Time Required: Varies
- First practice just standing in high heels. In front of a full length mirror, stand for a while, then turn slightly to each side. Not only will you be able to check your posture and profile, but the act of merely standing in high heels will help remove some of your apprehension, and let you get accustomed to the added height of the heel.
- Take a few steps in your high heels. If possible, do this at first on a hard floor (not too slick), or in a room with low carpeting, as really thick or padded carpeting can throw off your balance.
- As you walk in high heels, remember to keep your legs straight and as close together as possible. With each step, point your feet as straight in front of you as you can. Start off with slow, determined steps at first, being extra conscientious of each step. As you build confidence and experience walking in high heels, it will become much more natural.
- Continue walking back and forth across the room, turning different directions, and stopping without wobbling on your high heels. Once you're comfortable with this, try the same thing on different floor surfaces, and remember to start off slowly with each one.
- When it comes to actually walking comfortably, practice, practice, practice. If you haven't ever worn high heels, or you are already comfortable in high heels, this sounds silly. But trust me, the first time you put them on, you'll see what I mean. Wearing high heels is a totally different walking experience, and if you take it for granted, you'll not only end up with sore feet, but possibly an injury. And, if you have a bad experience first time out, you'll be doomed to flats forever.
- As you grow more confident in your abilities to walk, turn, and do all the other things you might need to do in high heels, you can move up to the height of shoe you'll be wearing on the day or night of your event - but remember to start slowly with each bit of added height. Jumping from two inch heels to four inch heels probably will not be quite as disorienting as your first step in any high heels, but it still will require patience and practice.
- When wearing high heels on a staircase, always use the rail if it is available, or at least be close enough to a rail that you can reach it if you need to. When climbing steps, your entire shoe heel and sole should land firmly at once on each step.
- If you know you'll be slow dancing in your high heels, you should practice side-to-side stepping, as well as turning slowing in your high heels before actually hitting the dance floor.
- If high heels are not your thing, or if this is the first time you'll be walking a lot in high heels, you may want to consider "working your way up" to the heel height you'd like to be wearing. Start with a lower heel than the high heels you'll be wearing on the day or evening of the event, and practice walking in them first, using the above steps as you work your way up through to higher heels.

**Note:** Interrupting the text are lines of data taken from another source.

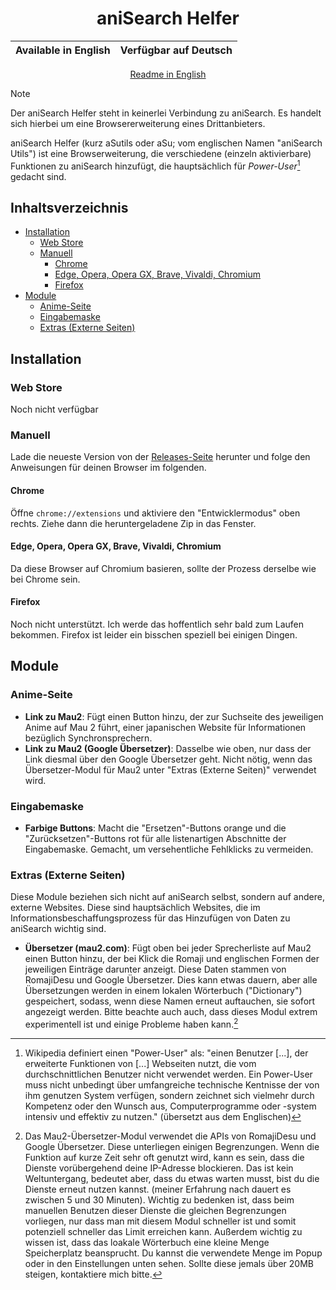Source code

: <div align="center">

# aniSearch Helfer

| Available in English | Verfügbar auf Deutsch |
|----------------------|-----------------------|

  <a href="https://github.com/OfficialCRUGG/anisearch-utils/blob/main/README.md">Readme in English</a>
</div>

> [!NOTE]
> Der aniSearch Helfer steht in keinerlei Verbindung zu aniSearch. Es handelt sich hierbei um eine Browsererweiterung eines Drittanbieters.

aniSearch Helfer (kurz aSutils oder aSu; vom englischen Namen "aniSearch Utils") ist eine Browserweiterung, die verschiedene (einzeln aktivierbare) Funktionen zu aniSearch hinzufügt, die hauptsächlich für *Power-User*[^1] gedacht sind.

## Inhaltsverzeichnis

- [Installation](#installation)
  - [Web Store](#web-store)
  - [Manuell](#manuell)
    - [Chrome](#chrome)
    - [Edge, Opera, Opera GX, Brave, Vivaldi, Chromium](#edge-opera-opera-gx-brave-vivaldi-chromium)
    - [Firefox](#firefox)
- [Module](#module)
  - [Anime-Seite](#anime-seite)
  - [Eingabemaske](#eingabemaske)
  - [Extras (Externe Seiten)](#extras-externe-seiten)

## Installation

### Web Store

Noch nicht verfügbar

### Manuell

Lade die neueste Version von der [Releases-Seite](https://github.com/OfficialCRUGG/anisearch-utils/releases) herunter und folge den Anweisungen für deinen Browser im folgenden.

#### Chrome

Öffne `chrome://extensions` und aktiviere den "Entwicklermodus" oben rechts. Ziehe dann die heruntergeladene Zip in das Fenster.

#### Edge, Opera, Opera GX, Brave, Vivaldi, Chromium

Da diese Browser auf Chromium basieren, sollte der Prozess derselbe wie bei Chrome sein.

#### Firefox

Noch nicht unterstützt. Ich werde das hoffentlich sehr bald zum Laufen bekommen. Firefox ist leider ein bisschen speziell bei einigen Dingen.

## Module

### Anime-Seite

- **Link zu Mau2**: Fügt einen Button hinzu, der zur Suchseite des jeweiligen Anime auf Mau 2 führt, einer japanischen Website für Informationen bezüglich Synchronsprechern.
- **Link zu Mau2 (Google Übersetzer)**: Dasselbe wie oben, nur dass der Link diesmal über den Google Übersetzer geht. Nicht nötig, wenn das Übersetzer-Modul für Mau2 unter "Extras (Externe Seiten)" verwendet wird.

### Eingabemaske

- **Farbige Buttons**: Macht die "Ersetzen"-Buttons orange und die "Zurücksetzen"-Buttons rot für alle listenartigen Abschnitte der Eingabemaske. Gemacht, um versehentliche Fehlklicks zu vermeiden.

### Extras (Externe Seiten)

Diese Module beziehen sich nicht auf aniSearch selbst, sondern auf andere, externe Websites. Diese sind hauptsächlich Websites, die im Informationsbeschaffungsprozess für das Hinzufügen von Daten zu aniSearch wichtig sind.

- **Übersetzer (mau2.com)**: Fügt oben bei jeder Sprecherliste auf Mau2 einen Button hinzu, der bei Klick die Romaji und englischen Formen der jeweiligen Einträge darunter anzeigt. Diese Daten stammen von RomajiDesu und Google Übersetzer. Dies kann etwas dauern, aber alle Übersetzungen werden in einem lokalen Wörterbuch ("Dictionary") gespeichert, sodass, wenn diese Namen erneut auftauchen, sie sofort angezeigt werden. Bitte beachte auch auch, dass dieses Modul extrem experimentell ist und einige Probleme haben kann.[^2]

[^1]: Wikipedia definiert einen "Power-User" als: "einen Benutzer [...], der erweiterte Funktionen von [...] Webseiten nutzt, die vom durchschnittlichen Benutzer nicht verwendet werden. Ein Power-User muss nicht unbedingt über umfangreiche technische Kentnisse der von ihm genutzen System verfügen, sondern zeichnet sich vielmehr durch Kompetenz oder den Wunsch aus, Computerprogramme oder -system intensiv und effektiv zu nutzen." (übersetzt aus dem Englischen)

[^2]: Das Mau2-Übersetzer-Modul verwendet die APIs von RomajiDesu und Google Übersetzer. Diese unterliegen einigen Begrenzungen. Wenn die Funktion auf kurze Zeit sehr oft genutzt wird, kann es sein, dass die Dienste vorübergehend deine IP-Adresse blockieren. Das ist kein Weltuntergang, bedeutet aber, dass du etwas warten musst, bist du die Dienste erneut nutzen kannst. (meiner Erfahrung nach dauert es zwischen 5 und 30 Minuten). Wichtig zu bedenken ist, dass beim manuellen Benutzen dieser Dienste die gleichen Begrenzungen vorliegen, nur dass man mit diesem Modul schneller ist und somit potenziell schneller das Limit erreichen kann. Außerdem wichtig zu wissen ist, dass das loakale Wörterbuch eine kleine Menge Speicherplatz beansprucht. Du kannst die verwendete Menge im Popup oder in den Einstellungen unten sehen. Sollte diese jemals über 20MB steigen, kontaktiere mich bitte.
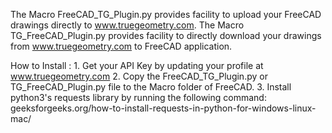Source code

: The Macro FreeCAD_TG_Plugin.py provides facility to upload your FreeCAD drawings directly to www.truegeometry.com.
The Macro TG_FreeCAD_Plugin.py provides facility to directly download your drawings from www.truegeometry.com to FreeCAD application.

How to Install :
    1. Get your API Key by updating your profile at www.truegeometry.com
    2. Copy the FreeCAD_TG_Plugin.py or TG_FreeCAD_Plugin.py file to the Macro folder of FreeCAD.
    3. Install python3's requests library by running the following command:
        geeksforgeeks.org/how-to-install-requests-in-python-for-windows-linux-mac/
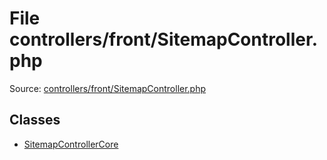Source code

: File controllers/front/SitemapController.php
=========

Source: [controllers/front/SitemapController.php](https://github.com/PrestaShop/PrestaShop/blob/1.6.0.13/controllers/front/SitemapController.php)


Classes
-------

* [SitemapControllerCore](class.SitemapControllerCore.md)

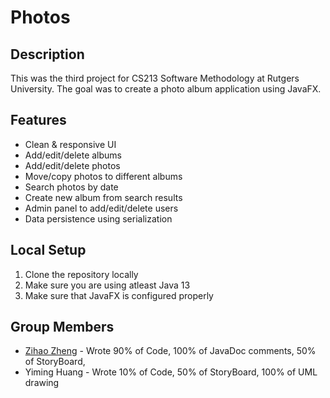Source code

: # Photos


## Description
This was the third project for CS213 Software Methodology at Rutgers University. The goal was to create a photo album application using JavaFX.

## Features
* Clean & responsive UI
* Add/edit/delete albums
* Add/edit/delete photos
* Move/copy photos to different albums
* Search photos by date
* Create new album from search results 
* Admin panel to add/edit/delete users
* Data persistence using serialization

## Local Setup
1. Clone the repository locally
2. Make sure you are using atleast Java 13
3. Make sure that JavaFX is configured properly


## Group Members

- [Zihao Zheng](https://github.com/zhengzihao2002) - Wrote 90% of Code, 100% of JavaDoc comments, 50% of StoryBoard, 
- Yiming Huang - Wrote 10% of Code, 50% of StoryBoard, 100% of UML drawing
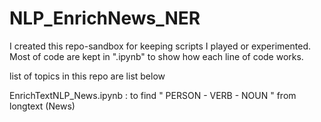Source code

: # NLP_EnrichNews_NER
I created this repo-sandbox for keeping scripts I played or experimented.
Most of code are kept in ".ipynb" to show how each line of code works.

list of topics in this repo are list below

EnrichTextNLP_News.ipynb : to find " PERSON - VERB - NOUN " from longtext (News)
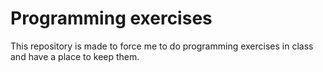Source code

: # Programming exercises
This repository is made to force me to do programming exercises in class and have a place to keep them.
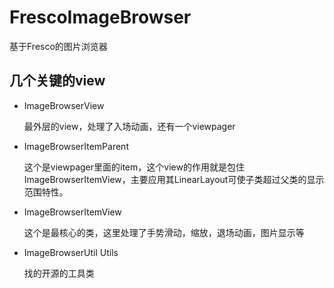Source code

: # FrescoImageBrowser
基于Fresco的图片浏览器
## 几个关键的view
- ImageBrowserView

  最外层的view，处理了入场动画，还有一个viewpager
- ImageBrowserItemParent

  这个是viewpager里面的item，这个view的作用就是包住ImageBrowserItemView，主要应用其LinearLayout可使子类超过父类的显示范围特性。
- ImageBrowserItemView 

  这个是最核心的类，这里处理了手势滑动，缩放，退场动画，图片显示等
- ImageBrowserUtil Utils

  找的开源的工具类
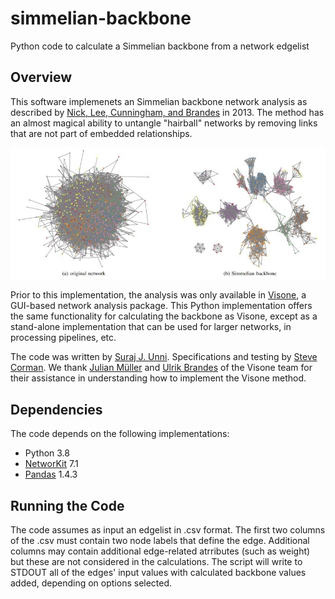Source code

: # simmelian-backbone
Python code to calculate a Simmelian backbone from a network edgelist
## Overview
This software implemenets an Simmelian backbone network analysis as described by [Nick, Lee, Cunningham, and Brandes](https://www.researchgate.net/publication/262207813_Simmelian_backbones_amplifying_hidden_homophily_in_Facebook_networks) in 2013. The method has an almost magical ability to untangle "hairball" networks by removing links that are not part of embedded relationships.

![image](simmelian.jpg)

Prior to this implementation, the analysis was only available in [Visone](https://visone.ethz.ch/), a GUI-based network analysis package. This Python implementation offers the same functionality for calculating the backbone as Visone, except as a stand-alone implementation that can be used for larger networks, in processing pipelines, etc.

The code was written by [Suraj J. Unni](https://github.com/surajjunni). Specifications and testing by [Steve Corman](https://github.com/networks1). We thank [Julian Müller](https://sn.ethz.ch/profile.html?persid=243533) and [Ulrik Brandes](https://github.com/ubrandes-ethz) of the Visone team for their assistance in understanding how to implement the Visone method.

## Dependencies
The code depends on the following implementations:
* Python 3.8
* [NetworKit](https://networkit.github.io/) 7.1
* [Pandas](https://pandas.pydata.org/) 1.4.3

## Running the Code
The code assumes as input an edgelist in .csv format. The first two columns of the .csv must contain two node labels that define the edge. Additional columns may contain additional edge-related atrributes (such as weight) but these are not considered in the calculations. The script will write to STDOUT all of the edges' input values with calculated backbone values added, depending on options selected.
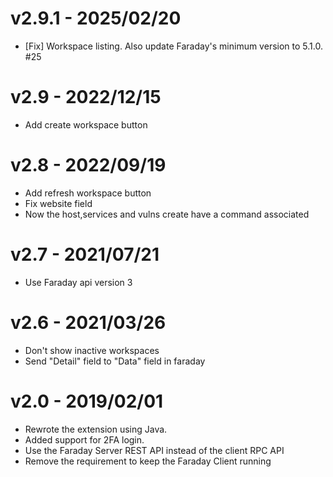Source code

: # v2.9.1 - 2025/02/20

* [Fix] Workspace listing. Also update Faraday's minimum version to 5.1.0. #25


# v2.9 - 2022/12/15

* Add create workspace button

# v2.8 - 2022/09/19

* Add refresh workspace button
* Fix website field
* Now the host,services and vulns create have a command associated

# v2.7 - 2021/07/21

* Use Faraday api version 3

# v2.6 - 2021/03/26

* Don't show inactive workspaces
* Send "Detail" field to "Data" field in faraday

# v2.0 - 2019/02/01

* Rewrote the extension using Java.
* Added support for 2FA login.
* Use the Faraday Server REST API instead of the client RPC API
* Remove the requirement to keep the Faraday Client running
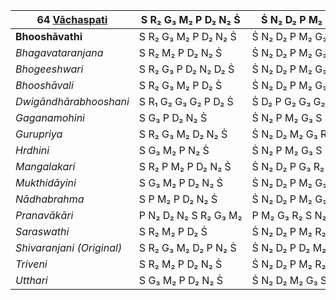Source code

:| **64 [Vāchaspati](https://en.wikipedia.org/wiki/Vachaspati_(ragam) "Vachaspati (ragam)")** | S R₂ G₃ M₂ P D₂ N₂ Ṡ  | Ṡ N₂ D₂ P M₂ G₃ R₂ S      |
| ------------------------------------------------------------------------------------------ | --------------------- | ------------------------- |
| **Bhooshāvathi**                                                                           | S R₂ G₃ M₂ P D₂ N₂ Ṡ  | Ṡ N₂ D₂ P M₂ G₃ R₂ S      |
| _Bhagavataranjana_                                                                         | S R₂ M₂ P D₂ N₂ Ṡ     | Ṡ N₂ D₂ P M₂ G₃ R₂ S      |
| _Bhogeeshwari_                                                                             | S R₂ G₃ P D₂ N₂ D₂ Ṡ  | Ṡ N₂ D₂ P M₂ G₃ R₂ S      |
| _Bhooshāvali_                                                                              | S R₂ G₃ M₂ P D₂ Ṡ     | Ṡ N₂ D₂ P M₂ G₃ R₂ S      |
| _Dwigāndhārabhooshani_                                                                     | S R₁ G₂ G₃ G₂ P D₂ Ṡ  | Ṡ D₂ P G₂ G₃ G₂ R₁ S D₂ S |
| _Gaganamohini_                                                                             | S G₃ P D₂ N₂ Ṡ        | Ṡ N₂ P M₂ G₃ S            |
| _Gurupriya_                                                                                | S R₂ G₃ M₂ D₂ N₂ Ṡ    | Ṡ N₂ D₂ M₂ G₃ R₂ S        |
| _Hrdhini_                                                                                  | S G₃ M₂ P N₂ Ṡ        | Ṡ N₂ P M₂ G₃ S            |
| _Mangalakari_                                                                              | S R₂ P M₂ P D₂ N₂ Ṡ   | Ṡ N₂ D₂ P G₃ R₂ S         |
| _Mukthidāyini_                                                                             | S G₃ M₂ P D₂ N₂ Ṡ     | Ṡ N₂ D₂ P M₂ G₃ S         |
| _Nādhabrahma_                                                                              | S P M₂ P D₂ N₂ Ṡ      | Ṡ N₂ D₂ P M₂ G₃ S         |
| _Pranavākāri_                                                                              | P N₂ D₂ N₂ S R₂ G₃ M₂ | P M₂ G₃ R₂ S N₂ D₂ N₂ P   |
| _Saraswathi_                                                                               | S R₂ M₂ P D₂ Ṡ        | Ṡ N₂ D₂ P M₂ R₂ S         |
| _Shivaranjani (Original)_                                                                  | S R₂ G₃ M₂ D₂ P N₂ Ṡ  | Ṡ N₂ D₂ P D₂ M₂ G₃ R₂ S   |
| _Triveni_                                                                                  | S R₂ M₂ P D₂ N₂ Ṡ     | Ṡ N₂ D₂ P M₂ R₂ S         |
| _Utthari_                                                                                  | S G₃ M₂ P D₂ N₂ Ṡ     | Ṡ N₂ D₂ M₂ G₃ S           |
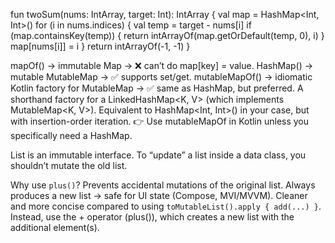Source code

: fun twoSum(nums: IntArray, target: Int): IntArray {
        val map = HashMap<Int, Int>()
        for (i in nums.indices) {
            val temp = target - nums[i]
            if (map.containsKey(temp)) {
                return intArrayOf(map.getOrDefault(temp, 0), i)
            }
            map[nums[i]] = i
        }
        return intArrayOf(-1, -1)
    }


mapOf() → immutable Map → ❌ can’t do map[key] = value.
HashMap() → mutable MutableMap → ✅ supports set/get.
mutableMapOf() → idiomatic Kotlin factory for MutableMap → ✅ same as HashMap, but preferred.
	A shorthand factory for a LinkedHashMap<K, V> (which implements MutableMap<K, V>).
	Equivalent to HashMap<Int, Int>() in your case, but with insertion-order iteration.
👉 Use mutableMapOf in Kotlin unless you specifically need a HashMap.

List is an immutable interface. To “update” a list inside a data class, you shouldn’t mutate the old list. 

Why use `plus()`?
	Prevents accidental mutations of the original list.
	Always produces a new list → safe for UI state (Compose, MVI/MVVM).
	Cleaner and more concise compared to using `toMutableList().apply { add(...) }`.
		Instead, use the + operator (plus()), which creates a new list with the additional element(s).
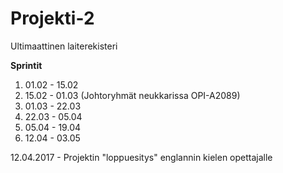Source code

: # Projekti-2
Ultimaattinen laiterekisteri

<b>Sprintit</b>
<ol>
  <li>01.02 - 15.02</li>
  <li>15.02 - 01.03 (Johtoryhmät neukkarissa OPI-A2089)</li>
  <li>01.03 - 22.03</li>
  <li>22.03 - 05.04</li>
  <li>05.04 - 19.04</li>
  <li>12.04 - 03.05</li>
</ol>

12.04.2017 - Projektin "loppuesitys" englannin kielen opettajalle
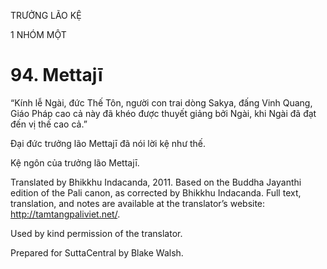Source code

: TRƯỞNG LÃO KỆ

1 NHÓM MỘT

# 94\. Mettajī

“Kính lễ Ngài, đức Thế Tôn, người con trai dòng Sakya, đấng Vinh Quang, Giáo Pháp cao cả này đã khéo được thuyết giảng bởi Ngài, khi Ngài đã đạt đến vị thế cao cả.”

Đại đức trưởng lão Mettajī đã nói lời kệ như thế.

Kệ ngôn của trưởng lão Mettajī.

Translated by Bhikkhu Indacanda, 2011. Based on the Buddha Jayanthi edition of the Pali canon, as corrected by Bhikkhu Indacanda. Full text, translation, and notes are available at the translator’s website: http://tamtangpaliviet.net/.

Used by kind permission of the translator.

Prepared for SuttaCentral by Blake Walsh.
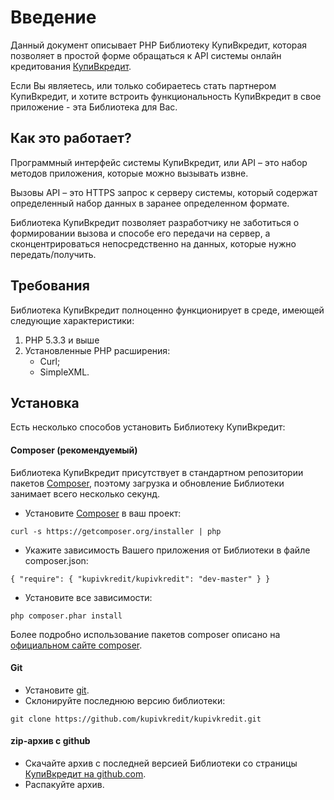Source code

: Введение
=======================
Данный документ описывает PHP Библиотеку КупиВкредит, которая позволяет в простой форме обращаться к API системы онлайн кредитования [КупиВкредит][0].

Если Вы являетесь, или только собираетесь стать партнером КупиВкредит, и хотите встроить функциональность КупиВкредит в свое приложение - эта Библиотека для Вас.

Как это работает?
-----------------------

Программный интерфейс системы КупиВкредит, или API – это набор методов приложения, которые можно вызывать извне.

Вызовы API – это HTTPS запрос к серверу системы, который содержат определенный набор данных в заранее определенном формате.

Библиотека КупиВкредит позволяет разработчику не заботиться о формировании вызова и способе его передачи на сервер,
а сконцентрироваться непосредственно на данных, которые нужно передать/получить.

Требования
-----------------------

Библиотека КупиВкредит полноценно функционирует в среде, имеющей следующие характеристики:

1. PHP 5.3.3 и выше
1. Установленные PHP расширения:
    + Curl;
    + SimpleXML.

Установка
-----------------------

Есть несколько способов установить Библиотеку КупиВкредит:

#### Composer (рекомендуемый)

Библиотека КупиВкредит присутствует в стандартном репозитории пакетов [Composer][1], поэтому загрузка и обновление Библиотеки занимает всего несколько секунд.

+ Установите [Composer][1] в ваш проект:

`curl -s https://getcomposer.org/installer | php`

+ Укажите зависимость Вашего приложения от Библиотеки в файле composer.json:

`
{
    "require": {
        "kupivkredit/kupivkredit": "dev-master"
    }
}
`

+ Установите все зависимости:

`php composer.phar install`

Более подробно использование пакетов composer описано на [официальном сайте composer][2].

#### Git

+ Установите [git][3].
+ Склонируйте последнюю версию библиотеки:

`git clone https://github.com/kupivkredit/kupivkredit.git`

#### zip-архив с github

+ Скачайте архив c последней версией Библиотеки со страницы [КупиВкредит на github.com][4].
+ Распакуйте архив.


[0]: https://www.kupivkredit.ru
[1]: http://getcomposer.org/
[2]: http://getcomposer.org/doc/00-intro.md
[3]: http://git-scm.com/
[4]: https://github.com/kupivkredit/kupivkredit/tags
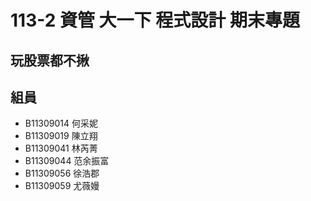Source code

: # 113-2 資管 大一下 程式設計 期末專題

## 玩股票都不揪

## 組員

- B11309014 何采妮
- B11309019 陳立翔
- B11309041 林芮菁
- B11309044 范余振富
- B11309056 徐浩郡
- B11309059 尤薇嫚
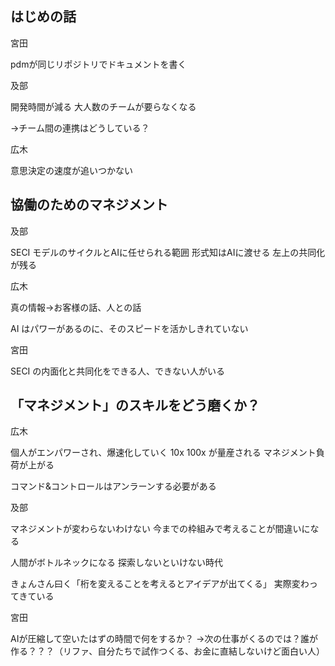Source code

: ## はじめの話

宮田

pdmが同じリポジトリでドキュメントを書く


及部

開発時間が減る
大人数のチームが要らなくなる

→チーム間の連携はどうしている？

広木

意思決定の速度が追いつかない



## 協働のためのマネジメント
及部

SECI モデルのサイクルとAIに任せられる範囲
形式知はAIに渡せる
左上の共同化が残る

広木

真の情報→お客様の話、人との話

AI はパワーがあるのに、そのスピードを活かしきれていない


宮田

SECI の内面化と共同化をできる人、できない人がいる



## 「マネジメント」のスキルをどう磨くか？
広木

個人がエンパワーされ、爆速化していく
10x 100x が量産される
マネジメント負荷が上がる

コマンド&コントロールはアンラーンする必要がある


及部

マネジメントが変わらないわけない
今までの枠組みで考えることが間違いになる

人間がボトルネックになる
探索しないといけない時代

きょんさん曰く「桁を変えることを考えるとアイデアが出てくる」
実際変わってきている


宮田

AIが圧縮して空いたはずの時間で何をするか？
→次の仕事がくるのでは？誰が作る？？？（リファ、自分たちで試作つくる、お金に直結しないけど面白い人）










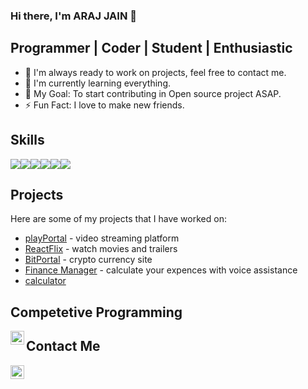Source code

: ### Hi there, I'm ARAJ JAIN 👋

## Programmer | Coder | Student | Enthusiastic

<!--
- 😎 I'm currently working on a []
-->

- 👬 I'm always ready to work on projects, feel free to contact me.
- 🌱 I'm currently learning everything.
- 🥅 My Goal: To start contributing in Open source project ASAP.
- ⚡ Fun Fact: I love to make new friends.

## Skills

<div style="display: flex;">
  <img src="https://img.shields.io/badge/HTML5-E34F26?style=flat&logo=html5&logoColor=white" />
  <img src="https://img.shields.io/badge/CSS3-1572B6?style=flat&logo=css3&logoColor=white" />
  <img src="https://img.shields.io/badge/JavaScript-F7DF1E?style=flat&logo=javascript&logoColor=black" />
  <img src="https://img.shields.io/badge/ReactJS-61DAFB?style=flat&logo=react&logoColor=black" />
  <img src="https://img.shields.io/badge/Git-F05032?style=flat&logo=git&logoColor=white" />
  <img src="https://img.shields.io/badge/GitHub-100000?style=flat&logo=github&logoColor=white" />
</div>

## Projects

Here are some of my projects that I have worked on:

- [playPortal](https://playportal.netlify.app/) - video streaming platform
- [ReactFlix](https://reactflix01.netlify.app/) - watch movies and trailers
- [BitPortal](https://main--cute-sprinkles-5427df.netlify.app/) - crypto currency site
- [Finance Manager](https://finance-manager01.netlify.app/) - calculate your expences with voice assistance
- [calculator](https://calculator-reactjs01.netlify.app/)


## Competetive Programming
[<img align="left" alt="linkedin" width="22px" src="https://cdn.jsdelivr.net/npm/simple-icons@v3/icons/leetcode.svg" />][linkedin]

[linkedin]: https://leetcode.com/araj_jain/


## Contact Me
[<img align="left" alt="linkedin" width="22px" src="https://cdn.jsdelivr.net/npm/simple-icons@v3/icons/linkedin.svg" />][linkedin]

[linkedin]: https://www.linkedin.com/in/araj-jain-498566211/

- Consider starting out with a chunkier high heel, as opposed to a stiletto. If the high heels you'll eventually be walking in have a thinner heel, you can at least adjust first to the "added height" element before adding balance to the equation.
- If possible try to limit the number of obstacles in the first high heels you'll be wearing - for example, a pair of high heels with rounded toes will probably be more comfortable than pointy-toed shoes, and you can concentrate more on walking gracefully in high heels if your toes aren't being pinched together.
- Try at first to avoid backless, or extremely flimsy high heels. Opting for a pump, or a sandal with an ankle strap will add support for your ankles, and will definitely help in your attempt to walk in high heels.
- Fast dancing in high heels can be extremely dangerous, and should be avoided. But don't think it's okay to simply throw off your shoes and head barefoot onto the dance floor. This can be equally or more dangerous if you were to step on broken glass, or have someone else's spiked heel come down squarely on the top of your foot. If you have a chance to remove high heels before dancing, do! When clubbing, opt for a lower heeled shoe that you can dance safely in - or go to the club, and don't dance.